For drilling, this is the process I follow:

I first examine the piece around all sides using the brass tube next to it to try to find the best angle through the piece that I think would provide the most color contrast and also leave enough material for the pen barrel. You generally don't want to just go straight through the center of the bone - especially on a really thick piece, because it will usually just turn out pretty white. If you want coloration and character variance through the blank, try to position the pen tube through the piece in such a way that it leaves as much of the outer layers on the pen as possible without making it so you don't have enough material in the middle to keep a round shape.

Once I determine how I want the tube through the piece, I use a sharpie and draw rough guidelines on the antler perpendicular to each end of the pen tube (I'm holding the pen tube at my desired angle on the side of the piece with one hand and just drawing lines on either end of the pen tube with the other).

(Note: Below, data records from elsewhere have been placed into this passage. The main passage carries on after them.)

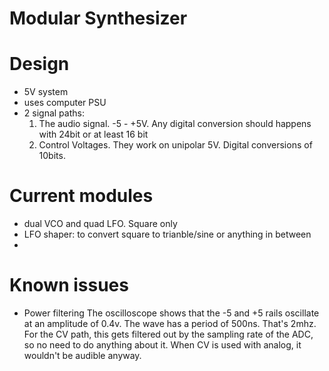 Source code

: # Modular Synthesizer

# Design
- 5V system
- uses computer PSU
- 2 signal paths:
    1) The audio signal. -5 - +5V. Any digital conversion should happens with 24bit or at least 16 bit
    2) Control Voltages. They work on unipolar 5V. Digital conversions of 10bits.

# Current modules
- dual VCO and quad LFO. Square only
- LFO shaper: to convert square to trianble/sine or anything in between
-

# Known issues
- Power filtering
    The oscilloscope shows that the -5 and +5 rails oscillate at an amplitude of 0.4v. The wave has a period of 500ns.
    That's 2mhz. 
    For the CV path, this gets filtered out by the sampling rate of the ADC, so no need to do anything about it. When CV
    is used with analog, it wouldn't be audible anyway.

I then cut the piece along those guidelines leaving two somewhat parallel ends to the piece.

I then place the piece on the lathe between a 60 degree dead center in the headstock and a 60 degree live center in the tail stock. I only apply enough pressure between centers to allow the piece to rotate on the lathe.

Once rotating between centers, you will be able to see a "ghost image" of the blank and judge it's thickness across the entire blank. I view it from above and from the side both while spinning and if it is too skinny in the middle, I back off the live center and adjust the center points until I get a "ghost image" that is thick enough.

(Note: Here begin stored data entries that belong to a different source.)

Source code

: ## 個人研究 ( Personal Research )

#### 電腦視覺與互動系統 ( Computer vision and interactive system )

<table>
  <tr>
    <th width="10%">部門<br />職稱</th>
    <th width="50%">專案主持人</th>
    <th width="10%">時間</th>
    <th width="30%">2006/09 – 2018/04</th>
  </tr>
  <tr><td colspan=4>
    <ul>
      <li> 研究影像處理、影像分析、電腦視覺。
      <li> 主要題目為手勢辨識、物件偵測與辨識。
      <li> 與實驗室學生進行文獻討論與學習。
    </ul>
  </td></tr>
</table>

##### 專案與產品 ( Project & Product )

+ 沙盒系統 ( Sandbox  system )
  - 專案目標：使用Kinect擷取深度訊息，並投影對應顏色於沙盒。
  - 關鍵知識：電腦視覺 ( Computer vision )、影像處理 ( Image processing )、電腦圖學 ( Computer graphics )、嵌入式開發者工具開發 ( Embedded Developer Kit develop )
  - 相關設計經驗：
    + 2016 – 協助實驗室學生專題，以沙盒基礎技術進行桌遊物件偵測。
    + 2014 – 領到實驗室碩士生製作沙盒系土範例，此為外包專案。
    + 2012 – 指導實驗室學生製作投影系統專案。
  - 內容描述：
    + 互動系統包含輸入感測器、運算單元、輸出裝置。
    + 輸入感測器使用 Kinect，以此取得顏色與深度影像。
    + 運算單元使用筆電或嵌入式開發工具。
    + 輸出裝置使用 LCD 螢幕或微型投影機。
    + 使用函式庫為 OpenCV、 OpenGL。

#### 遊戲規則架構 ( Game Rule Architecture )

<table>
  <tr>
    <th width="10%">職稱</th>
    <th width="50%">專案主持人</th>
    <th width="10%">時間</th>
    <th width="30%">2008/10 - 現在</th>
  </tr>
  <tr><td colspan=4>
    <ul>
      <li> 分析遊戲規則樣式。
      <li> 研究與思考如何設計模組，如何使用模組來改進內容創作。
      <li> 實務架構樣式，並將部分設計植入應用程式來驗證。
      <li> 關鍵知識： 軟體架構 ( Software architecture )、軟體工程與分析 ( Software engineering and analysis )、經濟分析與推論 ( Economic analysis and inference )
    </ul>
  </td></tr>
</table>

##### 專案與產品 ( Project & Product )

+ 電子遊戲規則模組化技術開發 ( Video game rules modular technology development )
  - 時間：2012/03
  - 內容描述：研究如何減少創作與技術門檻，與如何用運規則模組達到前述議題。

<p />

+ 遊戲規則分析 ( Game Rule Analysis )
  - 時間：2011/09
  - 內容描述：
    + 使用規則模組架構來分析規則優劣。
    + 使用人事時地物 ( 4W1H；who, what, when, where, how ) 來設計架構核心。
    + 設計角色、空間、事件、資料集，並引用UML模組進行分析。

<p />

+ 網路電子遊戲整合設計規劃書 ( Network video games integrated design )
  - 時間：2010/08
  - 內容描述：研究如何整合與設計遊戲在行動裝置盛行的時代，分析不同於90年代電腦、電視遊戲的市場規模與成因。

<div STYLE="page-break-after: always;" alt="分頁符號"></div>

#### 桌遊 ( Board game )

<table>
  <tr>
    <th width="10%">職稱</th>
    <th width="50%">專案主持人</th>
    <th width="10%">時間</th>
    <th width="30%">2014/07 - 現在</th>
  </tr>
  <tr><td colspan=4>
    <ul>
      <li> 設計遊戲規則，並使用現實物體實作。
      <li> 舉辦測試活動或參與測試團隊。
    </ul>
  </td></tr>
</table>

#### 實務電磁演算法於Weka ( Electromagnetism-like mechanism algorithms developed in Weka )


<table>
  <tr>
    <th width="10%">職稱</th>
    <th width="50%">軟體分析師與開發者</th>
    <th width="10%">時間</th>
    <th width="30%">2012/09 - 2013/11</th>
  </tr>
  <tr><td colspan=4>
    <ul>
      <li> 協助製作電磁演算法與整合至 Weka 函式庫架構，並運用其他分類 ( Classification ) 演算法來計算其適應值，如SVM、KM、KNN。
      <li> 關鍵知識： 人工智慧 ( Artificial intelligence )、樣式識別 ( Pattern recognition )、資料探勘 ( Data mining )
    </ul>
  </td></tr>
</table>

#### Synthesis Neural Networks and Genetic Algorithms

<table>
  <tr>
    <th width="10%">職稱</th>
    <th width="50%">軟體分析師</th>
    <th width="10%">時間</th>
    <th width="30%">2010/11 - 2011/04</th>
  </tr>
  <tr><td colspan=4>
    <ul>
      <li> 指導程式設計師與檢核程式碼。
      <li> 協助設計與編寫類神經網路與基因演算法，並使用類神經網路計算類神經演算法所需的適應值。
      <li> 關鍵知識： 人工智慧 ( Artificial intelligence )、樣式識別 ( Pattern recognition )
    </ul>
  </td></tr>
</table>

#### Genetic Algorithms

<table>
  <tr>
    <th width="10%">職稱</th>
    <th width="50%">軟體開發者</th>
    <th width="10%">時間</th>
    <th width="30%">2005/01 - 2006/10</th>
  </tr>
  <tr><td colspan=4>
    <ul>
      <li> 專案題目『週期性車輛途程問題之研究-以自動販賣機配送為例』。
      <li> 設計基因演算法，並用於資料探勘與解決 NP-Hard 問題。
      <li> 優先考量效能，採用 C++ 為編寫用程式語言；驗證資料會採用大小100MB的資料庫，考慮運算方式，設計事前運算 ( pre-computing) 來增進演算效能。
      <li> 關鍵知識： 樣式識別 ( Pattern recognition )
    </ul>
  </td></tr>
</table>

Once I have that established, I crank down on the tail stock just enough so that I can start turning the blank.

I use a square carbide tool with a slight radius and try to get the lathe speed as fast as possible and take light cuts until I get the blank as round as possible. It doesn't have to be completely round at this point, but it helps.

NOTE: All I'm doing at this stage is establishing a straight blank that I can safely drill on the lathe without blowing through the side of the antler piece. So you don't really have to turn the piece round much more than a short section of one end if you want for your 4-jaw chuck to hold on to. I just usually go ahead and turn the whole blank down as much as I can at this point since I'm already there.

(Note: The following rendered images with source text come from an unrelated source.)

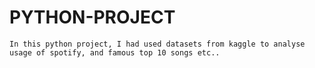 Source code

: # PYTHON-PROJECT
    In this python project, I had used datasets from kaggle to analyse usage of spotify, and famous top 10 songs etc..
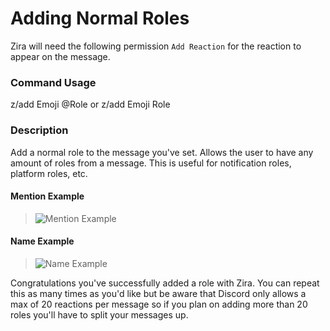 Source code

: # Adding Normal Roles

Zira will need the following permission `Add Reaction` for the reaction to appear on the message.

### Command Usage

z/add Emoji @Role or z/add Emoji Role

### Description

Add a normal role to the message you've set. Allows the user to have any amount of roles from a message. This is useful for notification roles, platform roles, etc.

#### Mention Example
>![Mention Example](https://stuff.zira.pw/files/1527364974123.png)

#### Name Example
>![Name Example](https://stuff.zira.pw/files/1527365008969.png)

Congratulations you've successfully added a role with Zira. You can repeat this as many times as you'd like but be aware that Discord only allows a max of 20 reactions per message so if you plan on adding more than 20 roles you'll have to split your messages up.
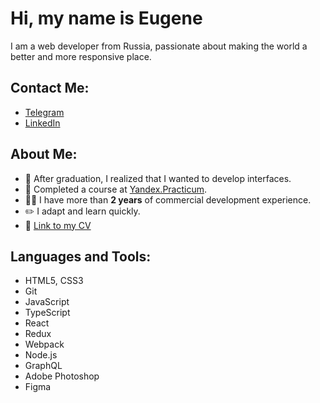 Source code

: # Hi, my name is Eugene

I am a web developer from Russia, passionate about making the world a better and more responsive place.

## Contact Me:
- [Telegram](https://t.me/eutjeng)
- [LinkedIn](https://www.linkedin.com/in/evgenygeyer/)

## About Me:
- 🧐 After graduation, I realized that I wanted to develop interfaces.
- 🔭 Completed a course at [Yandex.Practicum](https://praktikum.yandex.ru/).
- 👨‍💻 I have more than **2 years** of commercial development experience.
- ✏️ I adapt and learn quickly.
- 📙 [Link to my CV](https://eutjeng.notion.site/Eugene-Geyer-b10f075dc70a49fe85cb7b495b2e57d4?pvs=4)

## Languages and Tools:
- HTML5, CSS3
- Git
- JavaScript
- TypeScript
- React
- Redux
- Webpack
- Node.js
- GraphQL
- Adobe Photoshop
- Figma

Once turned, I place one end in my 4 jaw chuck. I use spigot jaws. I use the tailstock live center cone to hold the piece center while I tighten the chuck jaws.

Then I replace the live center with my jacobs chuck and drill the blank with the appropriate bit at a VERY SLOW SPEED!!!

You will fine that some pieces will drill extremely easily and others will drill very hard. I use the absolute slowest speed my lathe will go to (whatever that is on a delta 46-460) and advance the bit no more than 1/2 inch at a time before extracting it and cleaning it. I use an old tooth brush to clean out the drill bit each time I extract it. That's basically because even at such a slow speed, it will still be pretty hot to touch sometimes and also, I've cut my fingers before just trying to clean the antler from the bit.

I've found that using this practice, I can get close to 100% success rate on creating usable pen blanks without cracking, splitting or drilling through the side of the antler piece.


From this point, it's just like any other pen blank. Epoxy the tube in. Square the ends with a pen mill then turn to shape. I turn between centers.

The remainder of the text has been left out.